Zuhause in zwei Welten

Zuhause in zwei Welten

Was ist das Zeichen für „taub“ in der Gebärdensprache? Gibt es in der Gebärdensprache auch regionale Dialekte? Den Fragen von Moderator Gottfried Haufe stellte sich Zrinka Bebic, eine taube Freiburgerin, am 23. Oktober in der Archäologischen Sammlung. Die Veranstaltung wird am 30. Oktober 2019 im Kulturaggregat und am 19. November 2019 im Strandcafé, jeweils um 20 Uhr, wiederholt.

Zrinka Bebic erzählt mit zwei Dolmetscherinnen aus ihrem Leben, über die Gebärdensprache und über das Lippenlesen.
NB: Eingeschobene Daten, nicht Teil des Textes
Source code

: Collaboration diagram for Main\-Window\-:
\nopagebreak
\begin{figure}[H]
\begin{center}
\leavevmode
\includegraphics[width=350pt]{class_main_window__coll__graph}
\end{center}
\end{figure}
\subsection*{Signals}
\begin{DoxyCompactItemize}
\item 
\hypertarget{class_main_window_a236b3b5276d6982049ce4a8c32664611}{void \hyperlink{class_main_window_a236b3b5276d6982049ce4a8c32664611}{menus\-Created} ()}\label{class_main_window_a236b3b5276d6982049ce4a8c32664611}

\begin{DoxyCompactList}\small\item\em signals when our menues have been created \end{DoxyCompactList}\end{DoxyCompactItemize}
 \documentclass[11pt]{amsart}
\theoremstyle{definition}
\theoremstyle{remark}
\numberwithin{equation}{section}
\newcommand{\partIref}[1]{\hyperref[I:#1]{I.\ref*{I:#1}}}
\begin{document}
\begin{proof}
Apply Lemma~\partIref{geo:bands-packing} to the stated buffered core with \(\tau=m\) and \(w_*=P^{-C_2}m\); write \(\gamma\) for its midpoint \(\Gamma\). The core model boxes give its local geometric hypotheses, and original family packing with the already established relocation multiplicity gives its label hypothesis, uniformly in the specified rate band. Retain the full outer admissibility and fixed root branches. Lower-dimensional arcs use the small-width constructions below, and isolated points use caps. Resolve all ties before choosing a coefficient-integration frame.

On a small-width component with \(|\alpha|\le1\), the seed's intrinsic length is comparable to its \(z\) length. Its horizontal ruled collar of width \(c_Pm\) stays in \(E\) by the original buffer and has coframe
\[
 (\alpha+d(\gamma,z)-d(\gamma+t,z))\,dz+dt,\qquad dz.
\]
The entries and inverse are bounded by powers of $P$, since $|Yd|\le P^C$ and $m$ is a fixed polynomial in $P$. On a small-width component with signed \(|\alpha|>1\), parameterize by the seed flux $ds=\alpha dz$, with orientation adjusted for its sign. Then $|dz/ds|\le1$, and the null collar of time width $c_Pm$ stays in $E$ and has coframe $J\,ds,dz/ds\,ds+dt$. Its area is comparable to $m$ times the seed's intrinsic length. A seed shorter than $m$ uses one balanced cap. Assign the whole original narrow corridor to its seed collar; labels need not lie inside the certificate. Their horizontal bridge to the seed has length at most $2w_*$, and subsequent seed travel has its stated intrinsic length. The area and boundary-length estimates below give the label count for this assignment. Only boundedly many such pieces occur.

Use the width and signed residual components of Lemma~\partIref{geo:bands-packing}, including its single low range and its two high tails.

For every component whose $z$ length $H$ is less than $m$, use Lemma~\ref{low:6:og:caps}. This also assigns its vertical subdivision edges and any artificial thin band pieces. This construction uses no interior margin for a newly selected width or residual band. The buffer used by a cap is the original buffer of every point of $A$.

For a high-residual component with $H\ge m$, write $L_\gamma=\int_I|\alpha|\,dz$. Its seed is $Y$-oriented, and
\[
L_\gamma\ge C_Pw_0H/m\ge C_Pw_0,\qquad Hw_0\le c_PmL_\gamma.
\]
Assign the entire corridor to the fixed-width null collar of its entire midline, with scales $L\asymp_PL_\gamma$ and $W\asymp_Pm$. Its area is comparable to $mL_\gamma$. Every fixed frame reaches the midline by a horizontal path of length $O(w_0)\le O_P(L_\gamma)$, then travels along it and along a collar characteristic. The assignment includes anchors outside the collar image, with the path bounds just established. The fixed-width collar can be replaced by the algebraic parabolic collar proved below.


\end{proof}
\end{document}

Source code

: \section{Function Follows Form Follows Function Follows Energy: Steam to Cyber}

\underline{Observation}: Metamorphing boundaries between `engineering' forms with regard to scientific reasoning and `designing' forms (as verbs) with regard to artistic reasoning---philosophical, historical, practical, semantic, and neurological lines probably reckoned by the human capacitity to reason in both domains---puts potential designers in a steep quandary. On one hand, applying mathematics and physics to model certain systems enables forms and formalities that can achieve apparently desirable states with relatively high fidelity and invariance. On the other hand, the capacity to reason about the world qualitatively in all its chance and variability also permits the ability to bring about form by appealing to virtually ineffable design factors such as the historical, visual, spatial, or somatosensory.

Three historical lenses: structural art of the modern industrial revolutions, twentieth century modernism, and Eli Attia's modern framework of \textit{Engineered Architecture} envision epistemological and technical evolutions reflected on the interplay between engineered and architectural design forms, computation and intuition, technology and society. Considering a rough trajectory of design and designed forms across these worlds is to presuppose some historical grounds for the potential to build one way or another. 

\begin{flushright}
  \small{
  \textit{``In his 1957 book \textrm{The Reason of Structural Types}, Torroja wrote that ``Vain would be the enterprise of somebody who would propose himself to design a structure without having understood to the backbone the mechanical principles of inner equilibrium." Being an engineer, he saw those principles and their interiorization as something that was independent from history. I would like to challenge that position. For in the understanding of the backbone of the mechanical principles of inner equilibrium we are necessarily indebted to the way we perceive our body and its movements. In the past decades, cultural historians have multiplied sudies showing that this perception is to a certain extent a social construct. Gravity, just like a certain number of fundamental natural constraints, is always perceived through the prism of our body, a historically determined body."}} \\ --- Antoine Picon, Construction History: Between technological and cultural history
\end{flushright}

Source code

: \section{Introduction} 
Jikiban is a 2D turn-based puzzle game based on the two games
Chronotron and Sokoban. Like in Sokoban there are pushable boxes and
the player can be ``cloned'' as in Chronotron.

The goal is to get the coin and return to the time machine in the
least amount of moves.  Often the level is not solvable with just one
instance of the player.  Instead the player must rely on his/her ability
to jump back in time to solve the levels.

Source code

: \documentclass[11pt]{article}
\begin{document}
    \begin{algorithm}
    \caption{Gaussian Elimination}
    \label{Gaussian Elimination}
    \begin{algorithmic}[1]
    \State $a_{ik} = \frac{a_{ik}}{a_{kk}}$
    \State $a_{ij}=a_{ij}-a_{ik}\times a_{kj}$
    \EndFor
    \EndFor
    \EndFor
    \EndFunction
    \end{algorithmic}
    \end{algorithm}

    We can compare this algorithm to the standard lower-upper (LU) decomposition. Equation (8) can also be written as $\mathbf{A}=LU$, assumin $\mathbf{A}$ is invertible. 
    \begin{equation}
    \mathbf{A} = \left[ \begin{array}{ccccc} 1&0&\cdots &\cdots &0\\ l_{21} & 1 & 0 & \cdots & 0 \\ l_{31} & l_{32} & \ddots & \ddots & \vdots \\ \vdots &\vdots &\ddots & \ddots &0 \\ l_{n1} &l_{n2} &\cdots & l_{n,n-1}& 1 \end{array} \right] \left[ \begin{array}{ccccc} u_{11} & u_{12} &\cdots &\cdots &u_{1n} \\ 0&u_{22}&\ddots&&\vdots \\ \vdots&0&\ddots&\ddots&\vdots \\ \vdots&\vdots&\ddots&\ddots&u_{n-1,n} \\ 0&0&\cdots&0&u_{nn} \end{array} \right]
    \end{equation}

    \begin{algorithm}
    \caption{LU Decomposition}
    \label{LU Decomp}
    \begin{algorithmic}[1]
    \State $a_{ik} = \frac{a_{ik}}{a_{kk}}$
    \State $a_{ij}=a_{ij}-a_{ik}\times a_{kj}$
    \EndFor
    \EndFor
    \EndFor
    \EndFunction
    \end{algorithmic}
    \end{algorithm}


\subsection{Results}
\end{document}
„Ich bin taub geboren“, erklärt Zrinka – umgeben von griechischen und römischen Statuen. Die Kommunikation mit ihren Eltern war nicht immer einfach, denn diese waren beide hörend und hatten keine Zeit, Gebärdensprache zu lernen. Zrinka, die heute kommunalpolitisch sehr aktiv ist, erzählt in der Archäologischen Sammlung im Herderbau davon, wie es ist, in einer Welt ohne Töne zu leben. Die Stuhlreihen sind gut besetzt, einige der Anwesenden scheinen zumindest einige Zeichen der Gebärdensprache zu verstehen.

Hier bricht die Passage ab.